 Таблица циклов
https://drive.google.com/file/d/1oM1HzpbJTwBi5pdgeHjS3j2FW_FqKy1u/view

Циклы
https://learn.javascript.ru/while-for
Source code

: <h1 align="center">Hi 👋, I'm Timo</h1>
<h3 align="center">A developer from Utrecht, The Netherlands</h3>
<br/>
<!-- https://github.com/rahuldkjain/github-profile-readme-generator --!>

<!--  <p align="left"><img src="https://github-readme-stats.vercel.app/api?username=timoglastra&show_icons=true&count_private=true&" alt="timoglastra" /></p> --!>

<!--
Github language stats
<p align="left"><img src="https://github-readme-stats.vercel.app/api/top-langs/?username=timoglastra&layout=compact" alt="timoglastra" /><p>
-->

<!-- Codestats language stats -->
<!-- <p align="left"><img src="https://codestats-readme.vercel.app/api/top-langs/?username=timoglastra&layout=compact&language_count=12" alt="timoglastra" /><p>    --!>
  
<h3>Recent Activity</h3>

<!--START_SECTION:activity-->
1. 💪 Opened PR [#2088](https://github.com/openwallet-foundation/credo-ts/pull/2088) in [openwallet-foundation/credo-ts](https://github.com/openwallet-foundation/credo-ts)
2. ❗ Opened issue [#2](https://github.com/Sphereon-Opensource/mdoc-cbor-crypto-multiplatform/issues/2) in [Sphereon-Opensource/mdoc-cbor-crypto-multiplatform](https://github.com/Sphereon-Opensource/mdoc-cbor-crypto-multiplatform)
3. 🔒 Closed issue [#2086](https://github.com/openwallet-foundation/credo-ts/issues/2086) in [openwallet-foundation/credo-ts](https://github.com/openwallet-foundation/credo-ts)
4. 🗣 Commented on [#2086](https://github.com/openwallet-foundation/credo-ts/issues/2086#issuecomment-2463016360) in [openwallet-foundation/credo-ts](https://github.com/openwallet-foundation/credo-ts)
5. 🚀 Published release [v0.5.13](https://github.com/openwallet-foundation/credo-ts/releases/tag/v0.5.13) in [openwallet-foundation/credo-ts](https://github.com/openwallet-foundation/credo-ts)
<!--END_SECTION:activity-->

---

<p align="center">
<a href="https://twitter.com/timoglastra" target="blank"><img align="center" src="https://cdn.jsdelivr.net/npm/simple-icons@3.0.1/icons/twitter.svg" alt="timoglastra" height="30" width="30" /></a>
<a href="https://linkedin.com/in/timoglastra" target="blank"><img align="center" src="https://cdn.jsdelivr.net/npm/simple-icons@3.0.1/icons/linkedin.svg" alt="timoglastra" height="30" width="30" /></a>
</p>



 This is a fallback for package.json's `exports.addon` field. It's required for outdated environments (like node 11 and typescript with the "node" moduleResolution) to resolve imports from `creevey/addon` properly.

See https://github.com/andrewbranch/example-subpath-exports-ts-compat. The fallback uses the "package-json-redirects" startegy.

***

(Activity): Set down exactly the lines that begin the records and continue through the line bearing "Github language stats"; include both ends.

(Expected output):
 Таблица циклов
https://drive.google.com/file/d/1oM1HzpbJTwBi5pdgeHjS3j2FW_FqKy1u/view

Циклы
https://learn.javascript.ru/while-for
Source code

: <h1 align="center">Hi 👋, I'm Timo</h1>
<h3 align="center">A developer from Utrecht, The Netherlands</h3>
<br/>
<!-- https://github.com/rahuldkjain/github-profile-readme-generator --!>

<!--  <p align="left"><img src="https://github-readme-stats.vercel.app/api?username=timoglastra&show_icons=true&count_private=true&" alt="timoglastra" /></p> --!>

<!--
Github language stats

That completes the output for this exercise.